SQL help, parsing a field
AsSiMiLaTeD
Posts: 11,725
I need some help parsing a field in SQL, hoping some here has done this before. I have a field separated by periods, and I need each section parsed into a separate field. The trick is that the number of characters in each section can differ, so I can't use the substring function. here's an example
Raw fields:
****.1234.123456
****.123456789.12345
****.12345.1234
would need to look like this when parsed.
field1 field2 field3
**** 1234 123456
**** 123456789 12345
**** 12345 1234
Anyone have anything that can do that Logic?
Raw fields:
****.1234.123456
****.123456789.12345
****.12345.1234
would need to look like this when parsed.
field1 field2 field3
**** 1234 123456
**** 123456789 12345
**** 12345 1234
Anyone have anything that can do that Logic?
Post edited by AsSiMiLaTeD on
Comments
-
What platform is your DB server on? Sometimes it's much easier to do things outside of SQL.
That being said, let me think for a few...
Also, what's the database flavor? Is the string always a triplet? -
SQL Server 2005. The field is always a triplet, but there are a couple other possibilities I should mention:
null
****..
****.0.0 -
I agree w/ Vschneider- for example SAS has a function for something like that, so I could just use this:
scan(var,1,".") would grab the first field delimited by a period.
W/ MS SQL Server, you could probably do it w/ a combination of CHARINDEX and SUBSTRINGGallo Ref 3.1 : Bryston 4b SST : Musical fidelity CD Pre : VPI HW-19
Gallo Ref AV, Frankengallo Ref 3, LC60i : Bryston 9b SST : Meridian 565
Jordan JX92s : MF X-T100 : Xray v8
Backburner:Krell KAV-300i -
Here's an example for Sybase (my platform of choice), by MSSQL 2005 will be similar:
1> declare @str_length int, 2> @dot_index int, 3> @dot_char char(1), 4> @string varchar(255), 5> @field1 varchar(255) 6> 7> select @string = '****.123456789.12345', @dot_char = '.' 8> print 'input string = "%1!", field separator = "%2!"', @string, @dot_char 9> 10> select @str_length = char_length(@string), 11> @dot_index = charindex(@dot_char,@string) 12> 13> print 'str_length = %1!, separator index = %2!', @str_length, @dot_index 14> 15> select @field1 = substring(@string, 1, @dot_index-1), 16> @string = substring(@string, @dot_index+1, @str_length) 17> 18> print 'field1 = "%1!", parsed string = "%2!"', @field1, @string 19> go input string = "****.123456789.12345", field separator = "." str_length = 19, separator index = 4 field1 = "****", parsed string = "123456789.12345" 1>
Check the print statements in the code and the results.
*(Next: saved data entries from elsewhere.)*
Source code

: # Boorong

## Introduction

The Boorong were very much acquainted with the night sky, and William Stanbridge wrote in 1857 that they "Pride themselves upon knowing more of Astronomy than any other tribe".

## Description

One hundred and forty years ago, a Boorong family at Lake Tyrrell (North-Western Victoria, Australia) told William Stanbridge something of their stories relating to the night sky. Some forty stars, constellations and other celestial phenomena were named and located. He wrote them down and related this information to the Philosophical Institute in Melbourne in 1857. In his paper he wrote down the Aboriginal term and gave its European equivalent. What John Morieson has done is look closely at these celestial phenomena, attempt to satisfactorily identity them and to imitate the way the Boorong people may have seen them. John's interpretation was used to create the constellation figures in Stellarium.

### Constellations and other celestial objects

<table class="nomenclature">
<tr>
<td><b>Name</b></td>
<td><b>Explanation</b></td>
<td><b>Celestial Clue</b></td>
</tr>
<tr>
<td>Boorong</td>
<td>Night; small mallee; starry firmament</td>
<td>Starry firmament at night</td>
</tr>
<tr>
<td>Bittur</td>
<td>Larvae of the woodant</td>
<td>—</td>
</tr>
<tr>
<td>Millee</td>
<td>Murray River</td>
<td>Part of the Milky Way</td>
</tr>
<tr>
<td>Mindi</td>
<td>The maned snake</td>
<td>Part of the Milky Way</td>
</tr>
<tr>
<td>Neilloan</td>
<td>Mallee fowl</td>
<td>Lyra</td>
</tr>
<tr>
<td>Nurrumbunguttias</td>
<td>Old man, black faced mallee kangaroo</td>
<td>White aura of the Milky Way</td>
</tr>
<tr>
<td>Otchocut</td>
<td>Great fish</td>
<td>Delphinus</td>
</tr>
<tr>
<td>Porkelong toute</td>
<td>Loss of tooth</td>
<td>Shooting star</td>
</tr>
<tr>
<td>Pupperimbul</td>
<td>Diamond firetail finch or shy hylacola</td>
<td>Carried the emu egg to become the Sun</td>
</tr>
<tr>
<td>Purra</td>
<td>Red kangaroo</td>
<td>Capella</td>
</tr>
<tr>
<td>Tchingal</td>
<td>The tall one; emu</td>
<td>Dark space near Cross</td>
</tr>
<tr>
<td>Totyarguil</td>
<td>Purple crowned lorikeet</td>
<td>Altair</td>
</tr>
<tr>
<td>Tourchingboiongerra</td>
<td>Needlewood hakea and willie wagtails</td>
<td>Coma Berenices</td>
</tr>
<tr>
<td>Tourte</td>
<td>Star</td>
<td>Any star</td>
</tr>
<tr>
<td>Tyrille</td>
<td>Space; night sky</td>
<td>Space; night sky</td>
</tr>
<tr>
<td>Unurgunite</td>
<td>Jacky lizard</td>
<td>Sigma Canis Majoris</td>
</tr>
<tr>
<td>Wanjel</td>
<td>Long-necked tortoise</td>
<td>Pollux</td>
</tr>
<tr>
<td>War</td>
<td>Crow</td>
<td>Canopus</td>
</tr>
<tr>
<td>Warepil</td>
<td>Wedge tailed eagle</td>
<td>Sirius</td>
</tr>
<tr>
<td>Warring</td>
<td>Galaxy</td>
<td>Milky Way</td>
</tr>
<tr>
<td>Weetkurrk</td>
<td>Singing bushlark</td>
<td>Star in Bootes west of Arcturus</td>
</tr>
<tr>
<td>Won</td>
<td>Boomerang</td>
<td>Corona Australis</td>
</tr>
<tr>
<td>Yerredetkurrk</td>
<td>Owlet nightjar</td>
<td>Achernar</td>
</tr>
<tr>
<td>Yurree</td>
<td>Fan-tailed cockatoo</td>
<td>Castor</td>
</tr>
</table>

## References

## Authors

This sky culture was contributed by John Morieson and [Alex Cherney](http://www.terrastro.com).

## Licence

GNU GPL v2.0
It works for ".123456789.12345" also, returning "" and "123456789.12345".
- Val -
Did you try LTRIM,RTRIM?
-
LTRIM/RTRIM only remove leading or trailing spaces, AFIK
EDIT: BTW, I now have a looping version of that routine with some error checking to take care of the empty string case, too, but I think you got the idea.
If the data is simply a column in a MSSQL table, you can write a cursor to process the entire table. That won't be pretty but will get the job done.
- Val -
Ok.
Field1 would be:
SUBSTRING(RAW,1,CHARINDEX(".",RAW,1)-1)
Temp1 would be:
SUBSTRING(RAW,CHARINDEX(".",RAW,1)+1)
Field2 would be:
SUBSTRING(Temp1,1,CHARINDEX(".",Temp1,1)-1)
Temp2:
SUBSTRING(Temp1,CHARINDEX(".",Temp1,1)+1)
Field3 would be:
SUBSTRING(Temp2,1,CHARINDEX(".",Temp2,1)-1)
You can nest them to get rid of the temp vars. I'm assuming that if length is left off SUBSTRING it'll take the rest of the string from the starting point (not sure if that's true on your platform)... and you'll have to deal w/ your special cases.Gallo Ref 3.1 : Bryston 4b SST : Musical fidelity CD Pre : VPI HW-19
Gallo Ref AV, Frankengallo Ref 3, LC60i : Bryston 9b SST : Meridian 565
Jordan JX92s : MF X-T100 : Xray v8
Backburner:Krell KAV-300i -
errr... That's exactly what the code above does with some print statements to show how it is working.
-
My bad
Please try this and see if it works.
CREATE TABLE #Table1 (Col1 varchar(30))
INSERT INTO #Table1 (Col1) Values ('****.1234.123456')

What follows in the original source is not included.